But Roy Morgan CEO warns of 'counter-vailing factors' as jobless rate ticks higher
The proportion of Australian mortgage holders ‘at risk’ of mortgage stress has fallen to 25.9% – the lowest level since early 2023 – following three interest rate cuts from the Reserve Bank of Australia (RBA) this year.
Per the latest Roy Morgan data, the drop marks a two-percentage-point improvement from August, suggesting short-term relief to borrowers.
The RBA has made three 25-basis-point cuts this year – in February, May, and August – in response to easing inflationary pressure. As a result, the number of mortgage holders at risk has dipped to 1.36 million.
The share of those deemed ‘extremely at risk’ held steady at 16.3%, matching the 20-year average.
But Roy Morgan chief executive Michele Levine (pictured) warned of “counter-vailing factors” that could lead to a resurgence in mortgage stress down the line.

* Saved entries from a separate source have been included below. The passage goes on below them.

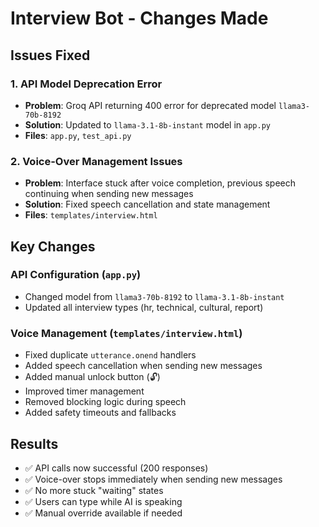 # Interview Bot - Changes Made

## Issues Fixed

### 1. API Model Deprecation Error
- **Problem**: Groq API returning 400 error for deprecated model `llama3-70b-8192`
- **Solution**: Updated to `llama-3.1-8b-instant` model in `app.py`
- **Files**: `app.py`, `test_api.py`

### 2. Voice-Over Management Issues
- **Problem**: Interface stuck after voice completion, previous speech continuing when sending new messages
- **Solution**: Fixed speech cancellation and state management
- **Files**: `templates/interview.html`

## Key Changes

### API Configuration (`app.py`)
- Changed model from `llama3-70b-8192` to `llama-3.1-8b-instant`
- Updated all interview types (hr, technical, cultural, report)

### Voice Management (`templates/interview.html`)
- Fixed duplicate `utterance.onend` handlers
- Added speech cancellation when sending new messages
- Added manual unlock button (🔓)
- Improved timer management
- Removed blocking logic during speech
- Added safety timeouts and fallbacks

## Results
- ✅ API calls now successful (200 responses)
- ✅ Voice-over stops immediately when sending new messages
- ✅ No more stuck "waiting" states
- ✅ Users can type while AI is speaking
- ✅ Manual override available if needed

“As general interest rates are lowered, new buyers entering the market are able to borrow more money for larger loans to buy the best house they can afford at that time, and this, in turn, leads to a subsequent increase in mortgage stress due to the larger size of the average loan,” Levine said.
Interest rates “are only one of the variables that determines whether a mortgage holder is considered ‘at risk’”, Levine said, highlighting household income as having the largest impact on mortgage stress.

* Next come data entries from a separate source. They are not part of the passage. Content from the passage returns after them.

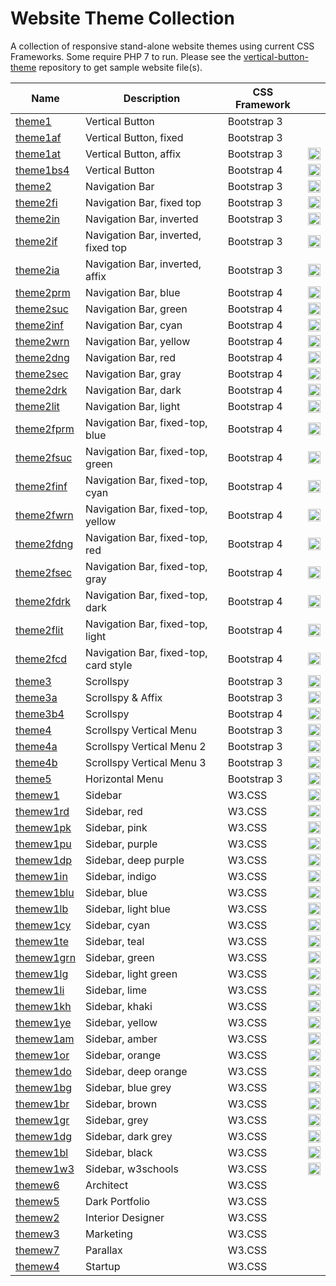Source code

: # Website Theme Collection
A collection of responsive stand-alone website themes using current CSS Frameworks.  Some require PHP 7 to run.  Please see the [vertical-button-theme](https://github.com/emrickj/vertical-button-theme) repository to get sample website file(s).

| Name | Description | CSS Framework | |
| --- | --- | --- | --- |
| [theme1](theme1.php) | Vertical Button | Bootstrap 3 | |
| [theme1af](theme1af.php) | Vertical Button, fixed | Bootstrap 3 | |
| [theme1at](theme1at.php) | Vertical Button, affix | Bootstrap 3 | <a href="https://www.gem-editor.com/gwc/theme1at.php?u=501" target="_blank"><img class="emoji" title="Preview" alt="Preview" src="https://assets-cdn.github.com/images/icons/emoji/unicode/1f50d.png" height="20" width="20"></a> |
| [theme1bs4](theme1bs4.php) | Vertical Button | Bootstrap 4 | <a href="https://www.gem-editor.com/gwc/theme1bs4.php?u=501" target="_blank"><img class="emoji" title="Preview" alt="Preview" src="https://assets-cdn.github.com/images/icons/emoji/unicode/1f50d.png" height="20" width="20"></a> |
| [theme2](theme2.php) | Navigation Bar | Bootstrap 3 | <a href="https://www.gem-editor.com/gwc/theme2.php?u=501" target="_blank"><img class="emoji" title="Preview" alt="Preview" src="https://assets-cdn.github.com/images/icons/emoji/unicode/1f50d.png" height="20" width="20"></a> |
| [theme2fi](theme2fi.php) | Navigation Bar, fixed top | Bootstrap 3 | <a href="https://www.gem-editor.com/gwc/theme2fi.php?u=501" target="_blank"><img class="emoji" title="Preview" alt="Preview" src="https://assets-cdn.github.com/images/icons/emoji/unicode/1f50d.png" height="20" width="20"></a> |
| [theme2in](theme2in.php) | Navigation Bar, inverted | Bootstrap 3 | <a href="https://www.gem-editor.com/gwc/theme2in.php?u=501" target="_blank"><img class="emoji" title="Preview" alt="Preview" src="https://assets-cdn.github.com/images/icons/emoji/unicode/1f50d.png" height="20" width="20"></a> |
| [theme2if](theme2if.php) | Navigation Bar, inverted, fixed top | Bootstrap 3 | <a href="https://www.gem-editor.com/gwc/theme2if.php?u=501" target="_blank"><img class="emoji" title="Preview" alt="Preview" src="https://assets-cdn.github.com/images/icons/emoji/unicode/1f50d.png" height="20" width="20"></a> |
| [theme2ia](theme2ia.php) | Navigation Bar, inverted, affix | Bootstrap 3 | <a href="https://www.gem-editor.com/gwc/theme2ia.php?u=500" target="_blank"><img class="emoji" title="Preview" alt="Preview" src="https://assets-cdn.github.com/images/icons/emoji/unicode/1f50d.png" height="20" width="20"></a> |
| [theme2prm](theme2prm.php) | Navigation Bar, blue | Bootstrap 4 | <a href="https://www.gem-editor.com/gwc/theme2prm.php?u=501" target="_blank"><img class="emoji" title="Preview" alt="Preview" src="https://assets-cdn.github.com/images/icons/emoji/unicode/1f50d.png" height="20" width="20"></a> |
| [theme2suc](theme2suc.php) | Navigation Bar, green | Bootstrap 4 | <a href="https://www.gem-editor.com/gwc/theme2suc.php?u=501" target="_blank"><img class="emoji" title="Preview" alt="Preview" src="https://assets-cdn.github.com/images/icons/emoji/unicode/1f50d.png" height="20" width="20"></a> |
| [theme2inf](theme2inf.php) | Navigation Bar, cyan | Bootstrap 4 | <a href="https://www.gem-editor.com/gwc/theme2inf.php?u=501" target="_blank"><img class="emoji" title="Preview" alt="Preview" src="https://assets-cdn.github.com/images/icons/emoji/unicode/1f50d.png" height="20" width="20"></a> |
| [theme2wrn](theme2wrn.php) | Navigation Bar, yellow | Bootstrap 4 | <a href="https://www.gem-editor.com/gwc/theme2wrn.php?u=501" target="_blank"><img class="emoji" title="Preview" alt="Preview" src="https://assets-cdn.github.com/images/icons/emoji/unicode/1f50d.png" height="20" width="20"></a> |
| [theme2dng](theme2dng.php) | Navigation Bar, red | Bootstrap 4 | <a href="https://www.gem-editor.com/gwc/theme2dng.php?u=501" target="_blank"><img class="emoji" title="Preview" alt="Preview" src="https://assets-cdn.github.com/images/icons/emoji/unicode/1f50d.png" height="20" width="20"></a> |
| [theme2sec](theme2sec.php) | Navigation Bar, gray | Bootstrap 4 | <a href="https://www.gem-editor.com/gwc/theme2sec.php?u=501" target="_blank"><img class="emoji" title="Preview" alt="Preview" src="https://assets-cdn.github.com/images/icons/emoji/unicode/1f50d.png" height="20" width="20"></a> |
| [theme2drk](theme2drk.php) | Navigation Bar, dark | Bootstrap 4 | <a href="https://www.gem-editor.com/gwc/theme2drk.php?u=501" target="_blank"><img class="emoji" title="Preview" alt="Preview" src="https://assets-cdn.github.com/images/icons/emoji/unicode/1f50d.png" height="20" width="20"></a> |
| [theme2lit](theme2lit.php) | Navigation Bar, light | Bootstrap 4 | <a href="https://www.gem-editor.com/gwc/theme2lit.php?u=501" target="_blank"><img class="emoji" title="Preview" alt="Preview" src="https://assets-cdn.github.com/images/icons/emoji/unicode/1f50d.png" height="20" width="20"></a> |
| [theme2fprm](theme2fprm.php) | Navigation Bar, fixed-top, blue | Bootstrap 4 | <a href="https://www.gem-editor.com/gwc/theme2fprm.php?u=501" target="_blank"><img class="emoji" title="Preview" alt="Preview" src="https://assets-cdn.github.com/images/icons/emoji/unicode/1f50d.png" height="20" width="20"></a> |
| [theme2fsuc](theme2fsuc.php) | Navigation Bar, fixed-top, green | Bootstrap 4 | <a href="https://www.gem-editor.com/gwc/theme2fsuc.php?u=501" target="_blank"><img class="emoji" title="Preview" alt="Preview" src="https://assets-cdn.github.com/images/icons/emoji/unicode/1f50d.png" height="20" width="20"></a> |
| [theme2finf](theme2finf.php) | Navigation Bar, fixed-top, cyan | Bootstrap 4 | <a href="https://www.gem-editor.com/gwc/theme2finf.php?u=501" target="_blank"><img class="emoji" title="Preview" alt="Preview" src="https://assets-cdn.github.com/images/icons/emoji/unicode/1f50d.png" height="20" width="20"></a> |
| [theme2fwrn](theme2fwrn.php) | Navigation Bar, fixed-top, yellow | Bootstrap 4 | <a href="https://www.gem-editor.com/gwc/theme2fwrn.php?u=501" target="_blank"><img class="emoji" title="Preview" alt="Preview" src="https://assets-cdn.github.com/images/icons/emoji/unicode/1f50d.png" height="20" width="20"></a> |
| [theme2fdng](theme2fdng.php) | Navigation Bar, fixed-top, red | Bootstrap 4 | <a href="https://www.gem-editor.com/gwc/theme2fdng.php?u=501" target="_blank"><img class="emoji" title="Preview" alt="Preview" src="https://assets-cdn.github.com/images/icons/emoji/unicode/1f50d.png" height="20" width="20"></a> |
| [theme2fsec](theme2fsec.php) | Navigation Bar, fixed-top, gray | Bootstrap 4 | <a href="https://www.gem-editor.com/gwc/theme2fsec.php?u=501" target="_blank"><img class="emoji" title="Preview" alt="Preview" src="https://assets-cdn.github.com/images/icons/emoji/unicode/1f50d.png" height="20" width="20"></a> |
| [theme2fdrk](theme2fdrk.php) | Navigation Bar, fixed-top, dark | Bootstrap 4 | <a href="https://www.gem-editor.com/gwc/theme2fdrk.php?u=501" target="_blank"><img class="emoji" title="Preview" alt="Preview" src="https://assets-cdn.github.com/images/icons/emoji/unicode/1f50d.png" height="20" width="20"></a> |
| [theme2flit](theme2flit.php) | Navigation Bar, fixed-top, light | Bootstrap 4 | <a href="https://www.gem-editor.com/gwc/theme2flit.php?u=501" target="_blank"><img class="emoji" title="Preview" alt="Preview" src="https://assets-cdn.github.com/images/icons/emoji/unicode/1f50d.png" height="20" width="20"></a> |
| [theme2fcd](theme2fcd.php) | Navigation Bar, fixed-top, card style | Bootstrap 4 | <a href="https://www.gem-editor.com/gwc/theme2fcd.php?u=501" target="_blank"><img class="emoji" title="Preview" alt="Preview" src="https://assets-cdn.github.com/images/icons/emoji/unicode/1f50d.png" height="20" width="20"></a> |
| [theme3](theme3.php) | Scrollspy | Bootstrap 3 | <a href="https://www.gem-editor.com/gwc/theme3.php?u=501" target="_blank"><img class="emoji" title="Preview" alt="Preview" src="https://assets-cdn.github.com/images/icons/emoji/unicode/1f50d.png" height="20" width="20"></a> |
| [theme3a](theme3a.php) | Scrollspy & Affix | Bootstrap 3 | <a href="https://www.gem-editor.com/gwc/theme3a.php?u=501" target="_blank"><img class="emoji" title="Preview" alt="Preview" src="https://assets-cdn.github.com/images/icons/emoji/unicode/1f50d.png" height="20" width="20"></a> |
| [theme3b4](theme3b4.php) | Scrollspy | Bootstrap 4 | <a href="https://www.gem-editor.com/gwc/theme3b4.php?u=501" target="_blank"><img class="emoji" title="Preview" alt="Preview" src="https://assets-cdn.github.com/images/icons/emoji/unicode/1f50d.png" height="20" width="20"></a> |
| [theme4](theme4.php) | Scrollspy Vertical Menu | Bootstrap 3 | <a href="https://www.gem-editor.com/gwc/theme4.php?u=501" target="_blank"><img class="emoji" title="Preview" alt="Preview" src="https://assets-cdn.github.com/images/icons/emoji/unicode/1f50d.png" height="20" width="20"></a> |
| [theme4a](theme4a.php) | Scrollspy Vertical Menu 2 | Bootstrap 3 | <a href="https://www.gem-editor.com/gwc/theme4a.php?u=501" target="_blank"><img class="emoji" title="Preview" alt="Preview" src="https://assets-cdn.github.com/images/icons/emoji/unicode/1f50d.png" height="20" width="20"></a> |
| [theme4b](theme4b.php) | Scrollspy Vertical Menu 3 | Bootstrap 3 | <a href="https://www.gem-editor.com/gwc/theme4b.php?u=501" target="_blank"><img class="emoji" title="Preview" alt="Preview" src="https://assets-cdn.github.com/images/icons/emoji/unicode/1f50d.png" height="20" width="20"></a> |
| [theme5](theme5.php) | Horizontal Menu | Bootstrap 3 | <a href="https://www.gem-editor.com/gwc/theme5.php?u=501" target="_blank"><img class="emoji" title="Preview" alt="Preview" src="https://assets-cdn.github.com/images/icons/emoji/unicode/1f50d.png" height="20" width="20"></a> |
| [themew1](themew1.php) | Sidebar | W3.CSS | <a href="https://www.gem-editor.com/gwc/themew1.php?u=501" target="_blank"><img class="emoji" title="Preview" alt="Preview" src="https://assets-cdn.github.com/images/icons/emoji/unicode/1f50d.png" height="20" width="20"></a> |
| [themew1rd](themew1rd.php) | Sidebar, red | W3.CSS | <a href="https://www.gem-editor.com/gwc/themew1rd.php?u=501" target="_blank"><img class="emoji" title="Preview" alt="Preview" src="https://assets-cdn.github.com/images/icons/emoji/unicode/1f50d.png" height="20" width="20"></a> |
| [themew1pk](themew1pk.php) | Sidebar, pink | W3.CSS | <a href="https://www.gem-editor.com/gwc/themew1pk.php?u=501" target="_blank"><img class="emoji" title="Preview" alt="Preview" src="https://assets-cdn.github.com/images/icons/emoji/unicode/1f50d.png" height="20" width="20"></a> |
| [themew1pu](themew1pu.php) | Sidebar, purple | W3.CSS | <a href="https://www.gem-editor.com/gwc/themew1pu.php?u=501" target="_blank"><img class="emoji" title="Preview" alt="Preview" src="https://assets-cdn.github.com/images/icons/emoji/unicode/1f50d.png" height="20" width="20"></a> |
| [themew1dp](themew1dp.php) | Sidebar, deep purple | W3.CSS | <a href="https://www.gem-editor.com/gwc/themew1dp.php?u=501" target="_blank"><img class="emoji" title="Preview" alt="Preview" src="https://assets-cdn.github.com/images/icons/emoji/unicode/1f50d.png" height="20" width="20"></a> |
| [themew1in](themew1in.php) | Sidebar, indigo | W3.CSS | <a href="https://www.gem-editor.com/gwc/themew1in.php?u=501" target="_blank"><img class="emoji" title="Preview" alt="Preview" src="https://assets-cdn.github.com/images/icons/emoji/unicode/1f50d.png" height="20" width="20"></a> |
| [themew1blu](themew1blu.php) | Sidebar, blue | W3.CSS | <a href="https://www.gem-editor.com/gwc/themew1blu.php?u=501" target="_blank"><img class="emoji" title="Preview" alt="Preview" src="https://assets-cdn.github.com/images/icons/emoji/unicode/1f50d.png" height="20" width="20"></a> |
| [themew1lb](themew1lb.php) | Sidebar, light blue | W3.CSS | <a href="https://www.gem-editor.com/gwc/themew1lb.php?u=501" target="_blank"><img class="emoji" title="Preview" alt="Preview" src="https://assets-cdn.github.com/images/icons/emoji/unicode/1f50d.png" height="20" width="20"></a> |
| [themew1cy](themew1cy.php) | Sidebar, cyan | W3.CSS | <a href="https://www.gem-editor.com/gwc/themew1cy.php?u=501" target="_blank"><img class="emoji" title="Preview" alt="Preview" src="https://assets-cdn.github.com/images/icons/emoji/unicode/1f50d.png" height="20" width="20"></a> |
| [themew1te](themew1te.php) | Sidebar, teal | W3.CSS | <a href="https://www.gem-editor.com/gwc/themew1te.php?u=501" target="_blank"><img class="emoji" title="Preview" alt="Preview" src="https://assets-cdn.github.com/images/icons/emoji/unicode/1f50d.png" height="20" width="20"></a> |
| [themew1grn](themew1grn.php) | Sidebar, green | W3.CSS | <a href="https://www.gem-editor.com/gwc/themew1grn.php?u=501" target="_blank"><img class="emoji" title="Preview" alt="Preview" src="https://assets-cdn.github.com/images/icons/emoji/unicode/1f50d.png" height="20" width="20"></a> |
| [themew1lg](themew1lg.php) | Sidebar, light green | W3.CSS | <a href="https://www.gem-editor.com/gwc/themew1lg.php?u=501" target="_blank"><img class="emoji" title="Preview" alt="Preview" src="https://assets-cdn.github.com/images/icons/emoji/unicode/1f50d.png" height="20" width="20"></a> |
| [themew1li](themew1li.php) | Sidebar, lime | W3.CSS | <a href="https://www.gem-editor.com/gwc/themew1li.php?u=501" target="_blank"><img class="emoji" title="Preview" alt="Preview" src="https://assets-cdn.github.com/images/icons/emoji/unicode/1f50d.png" height="20" width="20"></a> |
| [themew1kh](themew1kh.php) | Sidebar, khaki | W3.CSS | <a href="https://www.gem-editor.com/gwc/themew1kh.php?u=501" target="_blank"><img class="emoji" title="Preview" alt="Preview" src="https://assets-cdn.github.com/images/icons/emoji/unicode/1f50d.png" height="20" width="20"></a> |
| [themew1ye](themew1ye.php) | Sidebar, yellow | W3.CSS | <a href="https://www.gem-editor.com/gwc/themew1ye.php?u=501" target="_blank"><img class="emoji" title="Preview" alt="Preview" src="https://assets-cdn.github.com/images/icons/emoji/unicode/1f50d.png" height="20" width="20"></a> |
| [themew1am](themew1am.php) | Sidebar, amber | W3.CSS | <a href="https://www.gem-editor.com/gwc/themew1am.php?u=501" target="_blank"><img class="emoji" title="Preview" alt="Preview" src="https://assets-cdn.github.com/images/icons/emoji/unicode/1f50d.png" height="20" width="20"></a> |
| [themew1or](themew1or.php) | Sidebar, orange | W3.CSS | <a href="https://www.gem-editor.com/gwc/themew1or.php?u=501" target="_blank"><img class="emoji" title="Preview" alt="Preview" src="https://assets-cdn.github.com/images/icons/emoji/unicode/1f50d.png" height="20" width="20"></a> |
| [themew1do](themew1do.php) | Sidebar, deep orange | W3.CSS | <a href="https://www.gem-editor.com/gwc/themew1do.php?u=501" target="_blank"><img class="emoji" title="Preview" alt="Preview" src="https://assets-cdn.github.com/images/icons/emoji/unicode/1f50d.png" height="20" width="20"></a> |
| [themew1bg](themew1bg.php) | Sidebar, blue grey | W3.CSS | <a href="https://www.gem-editor.com/gwc/themew1bg.php?u=501" target="_blank"><img class="emoji" title="Preview" alt="Preview" src="https://assets-cdn.github.com/images/icons/emoji/unicode/1f50d.png" height="20" width="20"></a> |
| [themew1br](themew1br.php) | Sidebar, brown | W3.CSS | <a href="https://www.gem-editor.com/gwc/themew1br.php?u=501" target="_blank"><img class="emoji" title="Preview" alt="Preview" src="https://assets-cdn.github.com/images/icons/emoji/unicode/1f50d.png" height="20" width="20"></a> |
| [themew1gr](themew1gr.php) | Sidebar, grey | W3.CSS | <a href="https://www.gem-editor.com/gwc/themew1gr.php?u=501" target="_blank"><img class="emoji" title="Preview" alt="Preview" src="https://assets-cdn.github.com/images/icons/emoji/unicode/1f50d.png" height="20" width="20"></a> |
| [themew1dg](themew1dg.php) | Sidebar, dark grey | W3.CSS | <a href="https://www.gem-editor.com/gwc/themew1dg.php?u=501" target="_blank"><img class="emoji" title="Preview" alt="Preview" src="https://assets-cdn.github.com/images/icons/emoji/unicode/1f50d.png" height="20" width="20"></a> |
| [themew1bl](themew1bl.php) | Sidebar, black | W3.CSS | <a href="https://www.gem-editor.com/gwc/themew1bl.php?u=501" target="_blank"><img class="emoji" title="Preview" alt="Preview" src="https://assets-cdn.github.com/images/icons/emoji/unicode/1f50d.png" height="20" width="20"></a> |
| [themew1w3](themew1w3.php) | Sidebar, w3schools | W3.CSS | <a href="https://www.gem-editor.com/gwc/themew1w3.php?u=501" target="_blank"><img class="emoji" title="Preview" alt="Preview" src="https://assets-cdn.github.com/images/icons/emoji/unicode/1f50d.png" height="20" width="20"></a> |
| [themew6](themew6.php) | Architect | W3.CSS |
| [themew5](themew5.php) | Dark Portfolio | W3.CSS |
| [themew2](themew2.php) | Interior Designer | W3.CSS |
| [themew3](themew3.php) | Marketing | W3.CSS |
| [themew7](themew7.php) | Parallax | W3.CSS |
| [themew4](themew4.php) | Startup | W3.CSS |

While the Australian employment market remains in relatively good shape, the jobless rate ticked up to 4.5% in September – the highest level since 2021. This has led to some speculation that the RBA will cut rates for a fourth time in November.
‘At risk’ borrowers are those whose mortgage repayments exceed 25-45% of their after-tax income, based on the RBA’s standard variable rate and their original loan amount.
“Extremely at risk” borrowers are those whose interest-only payments exceed 25-45% of after-tax income, based on the current loan balance and RBA rates.